O grupo reforçou que as mudanças, embora graduais, exigem ajustes imediatos em tecnologia, processos e contratos para evitar riscos fiscais e operacionais. Durante o encontro, os especialistas explicaram que a reforma unifica tributos sobre consumo por meio do IVA dual, composto pelo IBS (estadual e municipal) e pela CBS (federal), que substituirão ICMS, ISS, PIS e COFINS.
Segundo o Tech Lead da Praxio, Maurício Consani, a Reforma Tributária altera estruturalmente a forma de tributação sobre consumo e exige preparação antecipada. “A gente vê ainda algumas pessoas que não estão muito preocupadas porque é 2027 e 2026 só é teste. Mas quem não começou a se preparar, agora é a hora”, alertou.
Ao explicar o princípio da reforma, Consani detalhou que o modelo atual é fragmentado e complexo. “A proposta da Reforma Tributária é alterar a forma com que os tributos são cobrados e administrados. Uma mudança muito grande, tanto para nós, contribuintes, quanto para o governo. E ela prevê a unificação dos principais tributos que são relacionados ao consumo de bens e serviços.” O executivo também enfatizou a multiplicidade de regras hoje existentes. “Atualmente, tem 26 estados mais o Distrito Federal, então são 27 regras. Se a gente multiplicar isso por três, dá um volume de regras absurdo — fora as regras municipais também”, disse.

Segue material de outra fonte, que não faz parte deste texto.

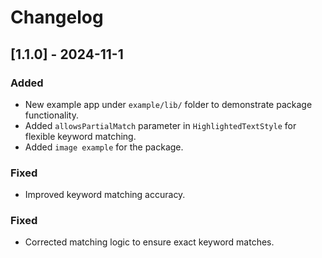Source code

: # Changelog

## [1.1.0] - 2024-11-1
### Added
- New example app under `example/lib/` folder to demonstrate package functionality.
- Added `allowsPartialMatch` parameter in `HighlightedTextStyle` for flexible keyword matching.
- Added `image example` for the package.

### Fixed
- Improved keyword matching accuracy.

### Fixed
- Corrected matching logic to ensure exact keyword matches.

Segundo a especialista tributária da KMM, Marilene Ferreira, ainda há muita confusão sobre como a IBS funcionará na prática. “Tem a seguinte questão: ‘mas quando inicia meu transporte em outro estado, vai seguir a mesma tributação da minha nota fiscal?’ É totalmente diferente. Como o Maurício falou, são 27 estados, cada um com sua regra. Já a reforma traz uma simplificação: vamos ter o IVA, que é a soma do IBS e da CBS”, esclareceu.
Ela ainda explicou que o IBS será sempre de competência conjunta. “E desse IBS, ele vai estar em conjunto entre município e estado. Então vai ser da competência dos dois”, ressaltou.